Vu du Sénat # 72 – L’exécutif, les réfugiés et le Parlement (Le Huffington Post, 29 septembre 2015)

Lettre ouverte à M. Bernard Cazeneuve, ministre de l’Intérieur.

Monsieur le Ministre,

Nul, s’il n’est pas de mauvaise foi et s’il n’est pas dupe, ne devrait le nier. Notre exécutif n’a pris, sur la question des réfugiés, le virage que l’on sait qu’après la parution de la photo de cet enfant syrien retrouvé mort noyé sur une plage turque et après la décision d’Angela Merkel, portée par sa population, d’accueillir en un week-end le nombre de migrants que nous-mêmes comptons grosso modo accueillir sur deux ans.

Retard à l’allumage

Qui osera contester que jusque-là l’exécutif n’a pas cessé de se dérober, d’atermoyer, intériorisant les diktats de la droite et du FN, auxquels la confusion entre migrants économiques et réfugiés sert de fond de commerce politique? Le PS lui-même, comme le pouvoir, s’est éveillé avec un retard consternant. Même un hebdomadaire de gauche comme L’Obs s’est longuement fait l’écho de ce manquement dans son numéro daté du 24 septembre dernier.
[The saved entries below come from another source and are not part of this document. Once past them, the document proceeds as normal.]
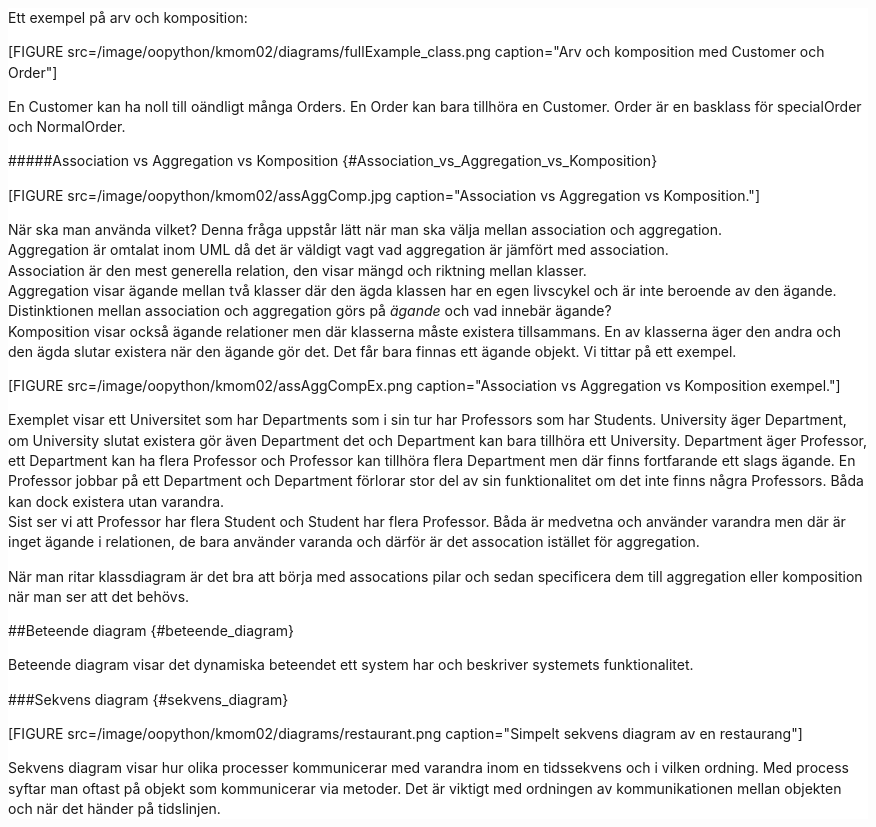 Ett exempel på arv och komposition:

[FIGURE src=/image/oopython/kmom02/diagrams/fullExample_class.png caption="Arv och komposition med Customer och Order"]

En Customer kan ha noll till oändligt många Orders. En Order kan bara tillhöra en Customer. Order är en basklass för specialOrder och NormalOrder.



#####Association vs Aggregation vs Komposition {#Association_vs_Aggregation_vs_Komposition}

[FIGURE src=/image/oopython/kmom02/assAggComp.jpg caption="Association vs Aggregation vs Komposition."]

När ska man använda vilket? Denna fråga uppstår lätt när man ska välja mellan association och aggregation.  
Aggregation är omtalat inom UML då det är väldigt vagt vad aggregation är jämfört med association.  
Association är den mest generella relation, den visar mängd och riktning mellan klasser.  
Aggregation visar ägande mellan två klasser där den ägda klassen har en egen livscykel och är inte beroende av den ägande. Distinktionen mellan association och aggregation görs på _ägande_ och vad innebär ägande?  
Komposition visar också ägande relationer men där klasserna måste existera tillsammans. En av klasserna äger den andra och den ägda slutar existera när den ägande gör det. Det får bara finnas ett ägande objekt. Vi tittar på ett exempel.

[FIGURE src=/image/oopython/kmom02/assAggCompEx.png caption="Association vs Aggregation vs Komposition exempel."]

Exemplet visar ett Universitet som har Departments som i sin tur har Professors som har Students. University äger Department, om University slutat existera gör även Department det och Department kan bara tillhöra ett University.
Department äger Professor, ett Department kan ha flera Professor och Professor kan tillhöra flera Department men där finns fortfarande ett slags ägande. En Professor jobbar på ett Department och Department förlorar stor del av sin funktionalitet om det inte finns några Professors. Båda kan dock existera utan varandra.  
Sist ser vi att Professor har flera Student och Student har flera Professor. Båda är medvetna och använder varandra men där är inget ägande i relationen, de bara använder varanda och därför är det assocation istället för aggregation.

När man ritar klassdiagram är det bra att börja med assocations pilar och sedan specificera dem till aggregation eller komposition när man ser att det behövs. 



##Beteende diagram {#beteende_diagram}


Beteende diagram visar det dynamiska beteendet ett system har och beskriver systemets funktionalitet.


###Sekvens diagram {#sekvens_diagram}


[FIGURE src=/image/oopython/kmom02/diagrams/restaurant.png caption="Simpelt sekvens diagram av en restaurang"]

Sekvens diagram visar hur olika processer kommunicerar med varandra inom en tidssekvens och i vilken ordning. Med process syftar man oftast på objekt som kommunicerar via metoder.
Det är viktigt med ordningen av kommunikationen mellan objekten och när det händer på tidslinjen.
Où étaient-ils donc, ceux qui aujourd’hui nous font la leçon, pendant le triste épisode de La Chapelle lorsque les expulsés cherchaient un point de chute, lorsqu’on les chassait de la Halle Pajol du XVIIIe arrondissement de Paris à grand renfort de policiers? Où étaient-il donc, après des mois d’abandon ou de mépris, quand il s’agissait d’alléger le sort de ceux de la Mairie du même arrondissement, de ceux d’Austerlitz, de ceux de Saint-Ouen? Les policiers furent souvent plus nombreux que les réfugiés à disperser…
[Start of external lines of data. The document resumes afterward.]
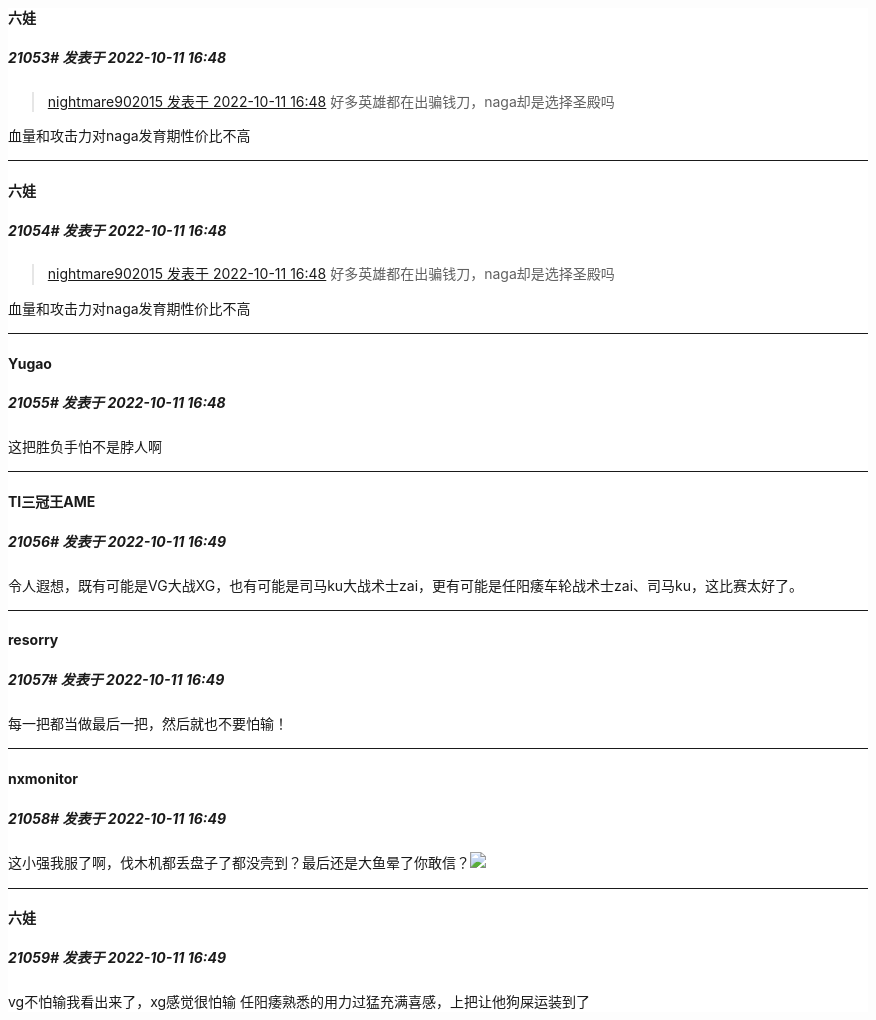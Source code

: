 ####  六娃  
##### 21053#       发表于 2022-10-11 16:48

<blockquote><a href="httphttps://bbs.saraba1st.com/2b/forum.php?mod=redirect&amp;goto=findpost&amp;pid=57861725&amp;ptid=2088652" target="_blank">nightmare902015 发表于 2022-10-11 16:48</a>
好多英雄都在出骗钱刀，naga却是选择圣殿吗</blockquote>
血量和攻击力对naga发育期性价比不高

*****

####  六娃  
##### 21054#       发表于 2022-10-11 16:48

<blockquote><a href="httphttps://bbs.saraba1st.com/2b/forum.php?mod=redirect&amp;goto=findpost&amp;pid=57861725&amp;ptid=2088652" target="_blank">nightmare902015 发表于 2022-10-11 16:48</a>
好多英雄都在出骗钱刀，naga却是选择圣殿吗</blockquote>
血量和攻击力对naga发育期性价比不高

*****

####  Yugao  
##### 21055#       发表于 2022-10-11 16:48

这把胜负手怕不是脖人啊

*****

####  TI三冠王AME  
##### 21056#       发表于 2022-10-11 16:49

令人遐想，既有可能是VG大战XG，也有可能是司马ku大战术士zai，更有可能是任阳痿车轮战术士zai、司马ku，这比赛太好了。

*****

####  resorry  
##### 21057#       发表于 2022-10-11 16:49

每一把都当做最后一把，然后就也不要怕输！

*****

####  nxmonitor  
##### 21058#       发表于 2022-10-11 16:49

这小强我服了啊，伐木机都丢盘子了都没壳到？最后还是大鱼晕了你敢信？<img src="https://static.saraba1st.com/image/smiley/face2017/018.png" referrerpolicy="no-referrer">

*****

####  六娃  
##### 21059#       发表于 2022-10-11 16:49

vg不怕输我看出来了，xg感觉很怕输
任阳痿熟悉的用力过猛充满喜感，上把让他狗屎运装到了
Ce sont les associatifs, les voisins, les jeunes bénévoles, des élus écologistes, des militants du FG, des communistes, etc., qui, les premiers, et d’abord les seuls, ont tenté de parer au plus pressé: protéger, nourrir, habiller. On n’a pas vu alors beaucoup de militants ou d’élus socialistes pointer leur museau. Quant aux membres du gouvernement, mieux vaut n’en rien dire. Et à Calais, l’inoubliable Calais, qu’a-t-on fait? Au mieux, du colmatage.

Qui peut s’étonner, hélas, que les candidats à l’asile ne souhaitent pas, dans leur écrasante majorité, venir en France, un pays où ils sont traités comme de vulgaires intrus dont on craint qu’ils prennent la place de « nos » pauvres? Ces réfugiés souvent diplômés, ayant un métier, savent que leur avenir n’est pas chez nous et affluent par milliers en Suède et en Allemagne, un pays qui, pour cette raison même, a dû ralentir le tempo de l’accueil.
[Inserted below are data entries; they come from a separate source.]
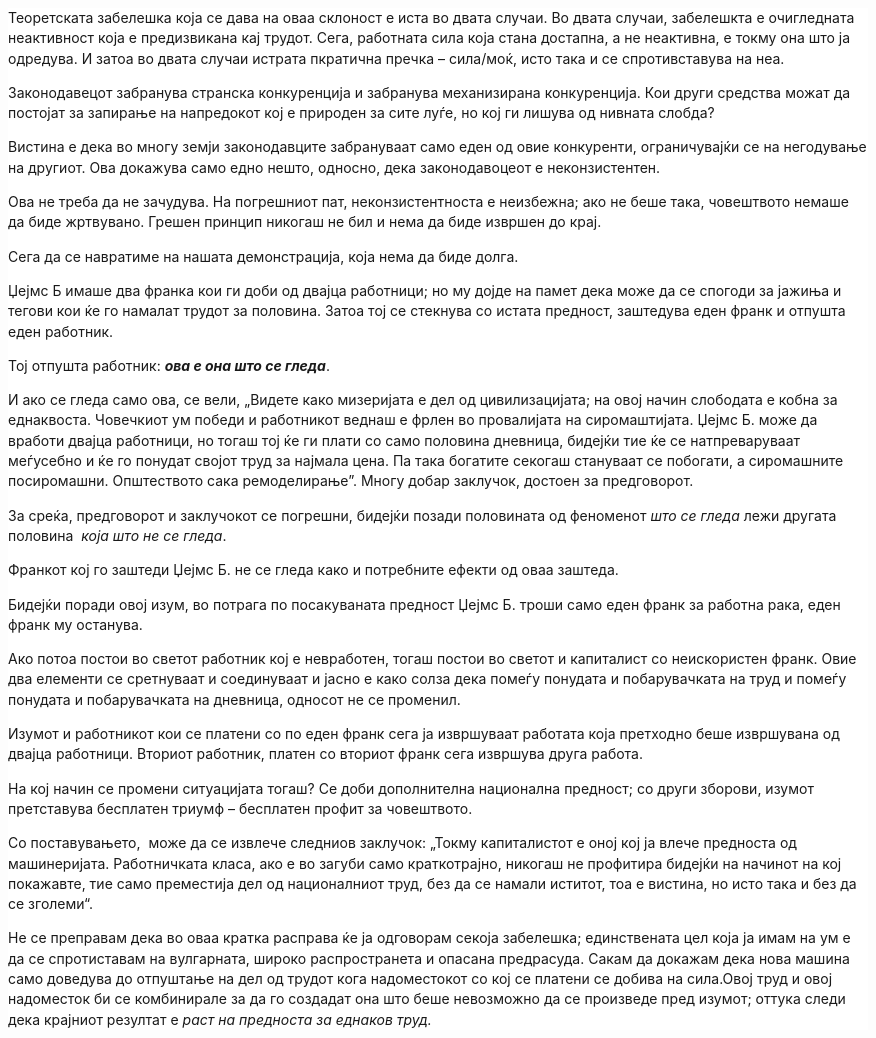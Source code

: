 Теоретската забелешка која се дава на оваа склоност е иста во двата случаи. Во двата случаи, забелешкта е очигледната неактивност која е предизвикана кај трудот. Сега, работната сила која стана достапна, а не неактивна, е токму она што ја одредува. И затоа во двата случаи истрата пкратична пречка – сила/моќ, исто така и се спротивставува на неа.

Законодавецот забранува странска конкуренција и забранува механизирана конкуренција. Кои други средства можат да постојат за запирање на напредокот кој е природен за сите луѓе, но кој ги лишува од нивната слобда?

Вистина е дека во многу земји законодавците забрануваат само еден од овие конкуренти, ограничувајќи се на негодување на другиот. Ова докажува само едно нешто, односно, дека законодавоцеот е неконзистентен.

Ова не треба да не зачудува. На погрешниот пат, неконзистентноста е неизбежна; ако не беше така, човештвото немаше да биде жртвувано. Грешен принцип никогаш не бил и нема да биде извршен до крај.

Сега да се навратиме на нашата демонстрација, која нема да биде долга.

Џејмс Б имаше два франка кои ги доби од двајца работници; но му дојде на памет дека може да се спогоди за јажиња и тегови кои ќе го намалат трудот за половина. Затоа тој се стекнува со истата предност, заштедува еден франк и отпушта еден работник.

Тој отпушта работник: **_ова е она што се гледа_**.

И ако се гледа само ова, се вели, „Видете како мизеријата е дел од цивилизацијата; на овој начин слободата е кобна за еднаквоста. Човечкиот ум победи и работникот веднаш е фрлен во провалијата на сиромаштијата. Џејмс Б. може да вработи двајца работници, но тогаш тој ќе ги плати со само половина дневница, бидејќи тие ќе се натпреваруваат меѓусебно и ќе го понудат својот труд за најмала цена. Па така богатите секогаш стануваат се побогати, а сиромашните посиромашни. Општеството сака ремоделирање”. Многу добар заклучок, достоен за предговорот.

За среќа, предговорот и заклучокот се погрешни, бидејќи позади половината од феноменот _што се гледа_ лежи другата половина  _која што не се гледа_.

Франкот кој го заштеди Џејмс Б. не се гледа како и потребните ефекти од оваа заштеда.

Бидејќи поради овој изум, во потрага по посакуваната предност Џејмс Б. троши само еден франк за работна рака, еден франк му останува.

Ако потоа постои во светот работник кој е невработен, тогаш постои во светот и капиталист со неискористен франк. Овие два елементи се сретнуваат и соединуваат и јасно е како солза дека помеѓу понудата и побарувачката на труд и помеѓу понудата и побарувачката на дневница, односот не се променил.

Изумот и работникот кои се платени со по еден франк сега ја извршуваат работата која претходно беше извршувана од двајца работници. Вториот работник, платен со вториот франк сега извршува друга работа.

На кој начин се промени ситуацијата тогаш? Се доби дополнителна национална предност; со други зборови, изумот претставува бесплатен триумф – бесплатен профит за човештвото.

Со поставувањето,  може да се извлече следниов заклучок: „Токму капиталистот е оној кој ја влече предноста од машинеријата. Работничката класа, ако е во загуби само краткотрајно, никогаш не профитира бидејќи на начинот на кој покажавте, тие само преместија дел од националниот труд, без да се намали иститот, тоа е вистина, но исто така и без да се зголеми“.

Не се преправам дека во оваа кратка расправа ќе ја одговорам секоја забелешка; единствената цел која ја имам на ум е да се спротиставам на вулгарната, широко распространета и опасана предрасуда. Сакам да докажам дека нова машина само доведува до отпуштање на дел од трудот кога надоместокот со кој се платени се добива на сила.Овој труд и овој надоместок би се комбинирале за да го создадат она што беше невозможно да се произведе пред изумот; оттука следи дека крајниот резултат е _раст на предноста за еднаков труд._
M. Cazeneuve se paie une sénatrice

Ce fameux 16 septembre au soir, lors du débat en hémicycle sur cette douloureuse question, face aux regrets, aux reproches, au sourd désespoir aussi que j’ai pu exprimer (voir la vidéo de l’intervention d’Esther Benbassa), à court d’arguments, blessé sans nul doute par le rappel d’une impéritie qui un trop long moment a déshonoré la France, vous n’avez rien trouvé d’autre à m’opposer, Monsieur le Ministre, que l’insulte et l’humiliation publique (voir la vidéo de l’intervention de B. Cazeneuve, à partir 8’25 »). Je n’étais rien de plus, à vos yeux, qu’une marionnette télévisuelle, trop heureuse de courir les plateaux, d’y débiter des inexactitudes, voire des mensonges, et de faire avancer mon petit plan de com’ personnel sur le dos de personnes en détresse…

On sait que tout exécutif nourrit inconsciemment le rêve secret d’être débarrassé du législatif. Et ce qui est vrai du Parlement en général, l’est plus encore du Sénat en particulier, un Sénat qui a en outre eu le mauvais goût de basculer à droite. Hélas, la Constitution veille, et le respect de la démocratie impose ce passage forcé, un peu désagréable parfois, devant les élus de la Nation. Je ne doute pas un instant que certains – pas tous, fort heureusement – des membres de ce gouvernement préféreraient consacrer tout ce temps perdu en hémicycle… à soigner leur com’, justement, et leur image. Si on leur laissait cette liberté, on ne les verrait pas, comme trop souvent lorsqu’ils viennent en séance, tripoter nerveusement leur smartphone ou leur tablette au lieu de prêter attention aux discours des parlementaires. Spécialement lorsque ceux-ci n’ont pas le doigt sur la couture du pantalon.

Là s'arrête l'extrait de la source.